TO DO
Pull out every line from the listing that has the word "sample".

*** MATERIALS PROVIDED Section Begins ***

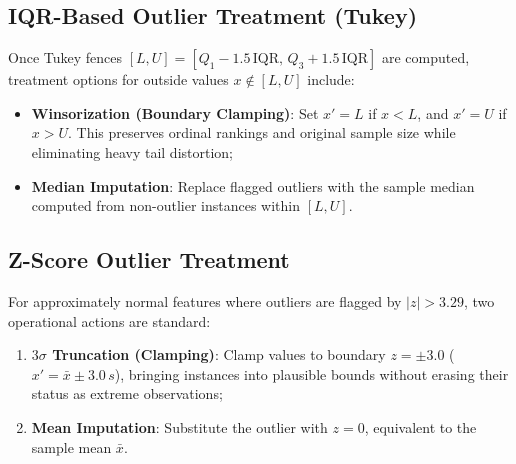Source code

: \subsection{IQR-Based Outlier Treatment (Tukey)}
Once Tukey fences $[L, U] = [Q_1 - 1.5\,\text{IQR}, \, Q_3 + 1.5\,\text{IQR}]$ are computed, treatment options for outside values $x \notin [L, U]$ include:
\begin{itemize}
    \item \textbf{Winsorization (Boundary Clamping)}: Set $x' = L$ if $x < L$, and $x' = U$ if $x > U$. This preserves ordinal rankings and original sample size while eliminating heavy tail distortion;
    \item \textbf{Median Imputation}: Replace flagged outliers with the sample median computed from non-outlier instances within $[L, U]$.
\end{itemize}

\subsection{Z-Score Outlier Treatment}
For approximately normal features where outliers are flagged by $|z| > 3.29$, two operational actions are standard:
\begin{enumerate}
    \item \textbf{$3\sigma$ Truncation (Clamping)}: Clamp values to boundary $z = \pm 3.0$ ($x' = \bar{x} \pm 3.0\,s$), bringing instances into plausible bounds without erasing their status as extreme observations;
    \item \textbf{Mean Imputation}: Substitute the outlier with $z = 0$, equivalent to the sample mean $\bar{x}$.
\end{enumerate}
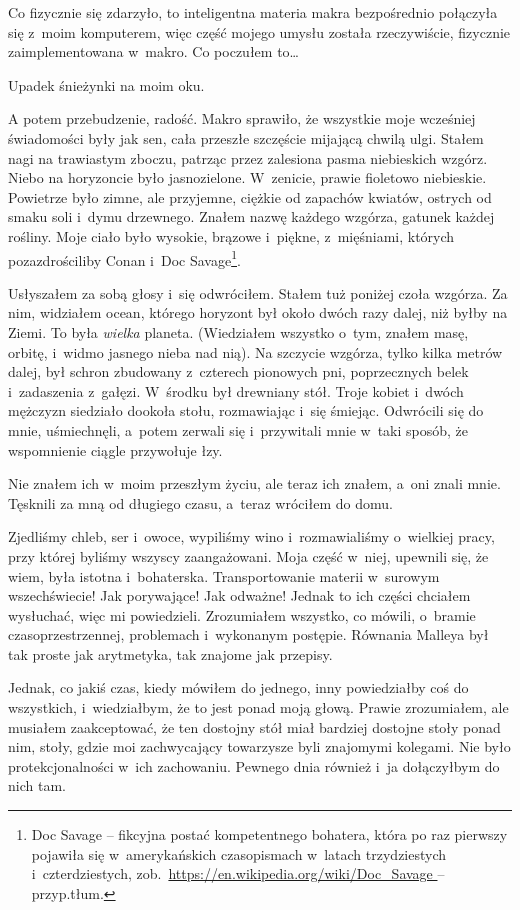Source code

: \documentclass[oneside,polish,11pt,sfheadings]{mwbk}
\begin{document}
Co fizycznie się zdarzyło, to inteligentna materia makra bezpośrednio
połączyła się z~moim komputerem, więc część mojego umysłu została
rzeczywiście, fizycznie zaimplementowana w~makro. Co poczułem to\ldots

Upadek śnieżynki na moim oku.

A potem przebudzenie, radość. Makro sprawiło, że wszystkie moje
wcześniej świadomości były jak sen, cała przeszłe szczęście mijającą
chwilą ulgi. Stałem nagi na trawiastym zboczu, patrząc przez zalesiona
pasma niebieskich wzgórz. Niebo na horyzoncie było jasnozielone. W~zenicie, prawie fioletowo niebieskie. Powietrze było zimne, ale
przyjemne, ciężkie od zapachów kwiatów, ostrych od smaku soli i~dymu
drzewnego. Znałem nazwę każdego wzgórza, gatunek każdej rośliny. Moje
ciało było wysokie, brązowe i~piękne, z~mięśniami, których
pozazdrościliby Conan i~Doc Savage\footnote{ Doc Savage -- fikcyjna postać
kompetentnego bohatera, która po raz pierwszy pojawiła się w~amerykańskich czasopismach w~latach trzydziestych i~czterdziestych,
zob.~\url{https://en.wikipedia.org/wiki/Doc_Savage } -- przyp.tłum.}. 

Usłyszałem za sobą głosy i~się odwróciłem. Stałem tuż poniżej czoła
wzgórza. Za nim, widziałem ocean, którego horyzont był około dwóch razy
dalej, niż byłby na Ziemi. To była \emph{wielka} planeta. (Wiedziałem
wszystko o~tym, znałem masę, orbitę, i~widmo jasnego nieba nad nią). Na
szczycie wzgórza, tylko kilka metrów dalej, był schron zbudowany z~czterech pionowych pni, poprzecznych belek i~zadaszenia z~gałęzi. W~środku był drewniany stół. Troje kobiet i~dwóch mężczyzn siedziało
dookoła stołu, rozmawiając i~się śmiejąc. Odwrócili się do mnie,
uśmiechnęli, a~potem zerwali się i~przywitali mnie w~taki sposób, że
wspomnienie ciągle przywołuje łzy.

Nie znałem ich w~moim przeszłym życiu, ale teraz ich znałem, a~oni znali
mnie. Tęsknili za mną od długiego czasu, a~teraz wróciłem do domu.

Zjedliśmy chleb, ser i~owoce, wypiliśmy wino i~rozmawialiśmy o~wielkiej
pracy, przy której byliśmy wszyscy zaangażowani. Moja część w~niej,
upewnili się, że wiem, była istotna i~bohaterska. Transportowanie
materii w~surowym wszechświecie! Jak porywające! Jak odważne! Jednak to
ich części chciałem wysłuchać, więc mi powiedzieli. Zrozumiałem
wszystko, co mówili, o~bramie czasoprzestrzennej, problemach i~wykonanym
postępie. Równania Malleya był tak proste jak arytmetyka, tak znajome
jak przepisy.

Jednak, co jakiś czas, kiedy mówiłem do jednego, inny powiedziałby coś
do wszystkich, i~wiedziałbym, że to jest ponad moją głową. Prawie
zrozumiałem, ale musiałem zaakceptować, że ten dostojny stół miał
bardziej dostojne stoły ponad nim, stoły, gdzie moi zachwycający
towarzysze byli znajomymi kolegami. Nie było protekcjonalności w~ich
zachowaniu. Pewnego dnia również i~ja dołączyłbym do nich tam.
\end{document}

*** MATERIALS PROVIDED Section Ends ***

RESULT FOR THIS TASK
    \item \textbf{Winsorization (Boundary Clamping)}: Set $x' = L$ if $x < L$, and $x' = U$ if $x > U$. This preserves ordinal rankings and original sample size while eliminating heavy tail distortion;
    \item \textbf{Median Imputation}: Replace flagged outliers with the sample median computed from non-outlier instances within $[L, U]$.
    \item \textbf{Mean Imputation}: Substitute the outlier with $z = 0$, equivalent to the sample mean $\bar{x}$.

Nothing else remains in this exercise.